Many have paid tribute to Star Wars actor Carrie Fisher after her untimely death at 60, but on Monday, her most famous co-star Mark Hamill stepped in with one long, guest column for The Hollywood Reporter to remember Fisher, who suffered a heart attack on a cross-country flight in December.
In the letter, he wrote about meeting Fisher for the first time:
"You know, she was 19 years old at the time. I was a worldly 24. So I was thinking, 'Oh my God, it'll be like working with a high school kid.' But I was just bowled over. I mean she was just so instantly ingratiating and funny and outspoken. She had a way of just being so brutally candid. I'd just met her but it was like talking to a person you'd known for ten years."
Hamill also detailed their relationship over the years—the good and the bad—carefully displaying that not all friendships are perfect, but they are beautiful.
"We ran the gamut over the years, where we were in love with each other, where we hated each other's guts. 'I'm not speaking to you, you're such a judgmental, royal brat!' We went through it all. It's like we were a family.
"When you were in her good graces, you couldn't have more fun with any person on the planet. She was able to make you feel like you were the most important thing in her life. I think that's a really rare quality. And then you could go 180 degrees opposite, where you were furious with one another and wouldn't speak for weeks and weeks. But that's all part of what makes a relationship complete. It's not all one sided. Like I say, she was a handful. She was high maintenance. But my life would have been so much drabber and less interesting if she hadn't been the friend that she was."
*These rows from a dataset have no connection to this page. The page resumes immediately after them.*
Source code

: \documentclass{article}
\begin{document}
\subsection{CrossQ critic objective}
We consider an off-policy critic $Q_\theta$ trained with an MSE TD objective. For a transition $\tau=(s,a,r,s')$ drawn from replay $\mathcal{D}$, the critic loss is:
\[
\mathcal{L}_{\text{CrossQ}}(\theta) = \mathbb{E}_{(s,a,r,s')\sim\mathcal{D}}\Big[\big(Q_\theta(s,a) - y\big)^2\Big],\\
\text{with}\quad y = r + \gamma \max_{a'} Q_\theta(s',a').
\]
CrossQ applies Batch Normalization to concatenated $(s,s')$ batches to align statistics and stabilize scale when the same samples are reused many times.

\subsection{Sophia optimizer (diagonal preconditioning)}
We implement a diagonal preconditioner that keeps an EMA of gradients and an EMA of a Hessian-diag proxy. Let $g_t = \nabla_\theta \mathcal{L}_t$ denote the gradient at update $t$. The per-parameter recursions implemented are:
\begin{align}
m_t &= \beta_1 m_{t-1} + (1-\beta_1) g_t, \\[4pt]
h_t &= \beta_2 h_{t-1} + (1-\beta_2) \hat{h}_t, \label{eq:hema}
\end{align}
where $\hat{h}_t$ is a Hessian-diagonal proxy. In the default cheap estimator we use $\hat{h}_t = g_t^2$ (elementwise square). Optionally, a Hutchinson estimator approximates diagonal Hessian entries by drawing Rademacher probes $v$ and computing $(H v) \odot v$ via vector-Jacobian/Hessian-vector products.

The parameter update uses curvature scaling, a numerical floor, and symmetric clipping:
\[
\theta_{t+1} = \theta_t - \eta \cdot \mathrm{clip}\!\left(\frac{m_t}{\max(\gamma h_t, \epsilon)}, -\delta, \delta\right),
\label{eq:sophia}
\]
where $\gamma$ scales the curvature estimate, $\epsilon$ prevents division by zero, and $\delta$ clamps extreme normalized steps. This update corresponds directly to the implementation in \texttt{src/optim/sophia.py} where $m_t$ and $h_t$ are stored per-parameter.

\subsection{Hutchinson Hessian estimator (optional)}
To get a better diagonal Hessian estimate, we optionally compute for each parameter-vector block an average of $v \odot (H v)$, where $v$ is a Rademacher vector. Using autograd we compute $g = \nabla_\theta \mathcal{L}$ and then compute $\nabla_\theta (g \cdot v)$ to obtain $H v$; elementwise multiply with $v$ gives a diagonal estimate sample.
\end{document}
Perhaps the cutest part? Reading Hamill's thoughts on Fisher's laugh:
The lengths I would go to hear her laugh — there were no limits. I loved her and loved making her laugh. She would do these crazy things and make me do these crazy things, but I really don’t think they were crazy after all. In a way, it was a defense mechanism for her. She was so off the wall, she could use it as protection. Part of what was so poignant about her was that she was vulnerable, that there was this glimmer of a little girl that was so appealing and it roused the protective nature in my personality.